When it says he was “vexed” it means he was distressed in the sense that… the word means to press in, you’re squeezed, and Amnon was squeezed.  Now he can’t plead that circumstances squeezed him because he had his out; God promised him a right woman, that’s the way biblically to handle the situation.  He should have jumped on the promise of God and said thank you God because I have enough confidence in my God and my Savior to provide for all my needs and that includes my sex needs and that includes my right woman.  Now I can relax in God’s promise and I am going to chose by an act of volition, I choose to trust that sovereign promise.  So here you have volition operating, you don’t become passive under sovereignty; sovereignty never cancels out volition.  He could have done that, so Amnon is culpable, he is blamable for what happened.  He had an out but instead of that he had two things operating against him.  He had first of all, at this point he had the lust, and then in the second point he had certain external restraints.  Now if you just read verse 2 it looks like Amnon is a very noble person, because doesn’t it say the considered the virginity of his half-sister, and he “thought it hard for him to do anything to her.” So that looks and appears like he was considerate of the girl. 

 

Not so because certain things are going to develop in the text where it becomes very clear why Amnon is sick, he has no internal restraint, it’s just an external restraint.  All the virgin princesses were locked in the girl’s dorm, and David only had the key.  So the point was that he couldn’t get to her, that’s why, there wasn’t anything noble about his soul.  David just kept all his virgin daughters locked up, that’s the point.  And that’s what it means when it says it was hard for him to do anything to her, because it was hard to get in the girl’s dorm; that’s why, or get her out of the girl’s dorm.  And that’s the whole point of 2 Samuel, how to bust into the girl’s dorm.  And he gets some very expert advice on how to do it.  But he’s going to illustrate a very important principle.  And you will see this time and time again in yourself, and you’ll see it time and time again in other people, so watch the principle.

 

In the soul when the mind goes against the conscience and makes scar tissue, the soul loses its internal restraint.  In other words, something is destroyed at that point.  The soul, as long as the norms and standards of the conscience controls it has an internal restraint.  Why is an internal restraint important?  Because if you get yourself in a compromising situation where there are not external supports for righteousness, and there are no external laws and there are no witnesses and there is the kind of a situation where all you’ve got to rely on is internal restraints, then your soul needs the discipline.  And that’s where teenagers must concentrate, you must concentrate on building your internal discipline so your soul has the restraints, so it doesn’t matter if your parents don’t know of it, or during a situation where there is no policeman around the corner, that concept.  When the policeman isn’t watching you can still operate righteously because you have internal policemen in your conscience.  But if that internal policeman in your conscience is destroyed through habitual negative volition, when the restraints are let down watch out for these kinds of people.

 

This is what happens to children raised in many Christian homes; they have gone on negative volition to the Word of God so long that they fool themselves.  They have lived in a Christian environment where the Word of God was honored, their parents honored the Word of God and so they kind of coasted on their parents spiritual momentum and so for a long time while they were growing up under the noses of their parents everything was fine.
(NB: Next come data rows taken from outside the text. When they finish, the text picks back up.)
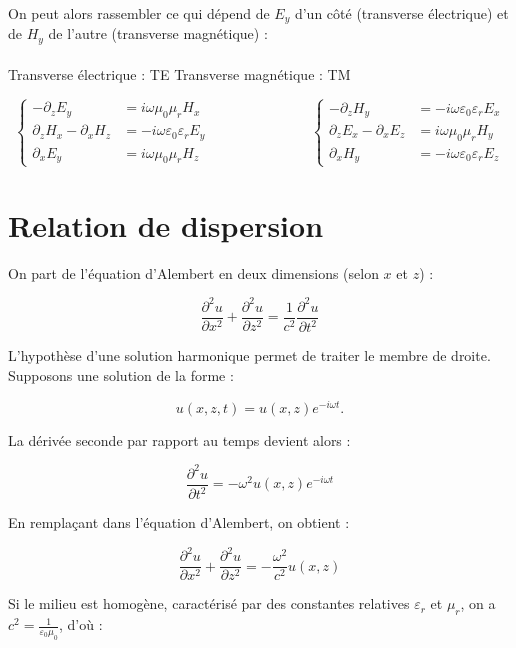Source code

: \documentclass{article}
\begin{document}
On peut alors rassembler ce qui dépend de \(E_y\) d'un côté (transverse électrique) et de \(H_y\) de l'autre (transverse magnétique) : 
\\ \\
{Transverse électrique : TE} \hfill {Transverse magnétique : TM}

\[
\left\{
\begin{aligned}
-\partial_z E_y &= i\omega \mu_0 \mu_r H_x \\
\partial_z H_x - \partial_x H_z &= -i\omega \varepsilon_0 \varepsilon_r E_y \\
\partial_x E_y &= i\omega \mu_0 \mu_r H_z
\end{aligned}
\right.
\hspace{3cm}
\left\{
\begin{aligned}
-\partial_z H_y &= -i\omega \varepsilon_0 \varepsilon_r E_x \\
\partial_z E_x - \partial_x E_z &= i\omega \mu_0 \mu_r H_y \\
\partial_x H_y &= -i\omega \varepsilon_0 \varepsilon_r E_z
\end{aligned}
\right.
\]

\section*{Relation de dispersion}

On part de l'équation d’Alembert en deux dimensions (selon \(x\) et \(z\)) :

\[
\frac{\partial^2 u}{\partial x^2} + \frac{\partial^2 u}{\partial z^2} = \frac{1}{c^2} \frac{\partial^2 u}{\partial t^2}
\]

L'hypothèse d'une solution harmonique permet de traiter le membre de droite. Supposons une solution de la forme :

\[
u(x, z, t) = u(x, z)  e^{-i \omega t}.
\]

La dérivée seconde par rapport au temps devient alors :

\[
\frac{\partial^2 u}{\partial t^2} = -\omega^2 u(x, z)  e^{-i \omega t}
\]

En remplaçant dans l’équation d’Alembert, on obtient :

\[
\frac{\partial^2 u}{\partial x^2} + \frac{\partial^2 u}{\partial z^2} = -\frac{\omega^2}{c^2} u(x, z)
\]

Si le milieu est homogène, caractérisé par des constantes relatives \( \varepsilon_r \) et \( \mu_r \), on a \( c^2 = \frac{1}{\varepsilon_0 \mu_0} \), d’où :
\end{document}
And then they took off to college some place and all hell breaks loose.  Then the parents say oh, look what college did to my son.  Or a favorite thing I found in the service was parents writing in saying my airman so and so, look at him, that’s what the Air Force did to my boy.  The Air Force did not do that to your boy, the boy was a brat before he joined the Air Force, the Air Force just let it out, that’s all.  Let mommy and daddy get away and he was in the airman’s barracks and all the parties and so on and that’s what happened.  The Air Force didn’t touch the boy, it was the boy himself, no inner restraint. 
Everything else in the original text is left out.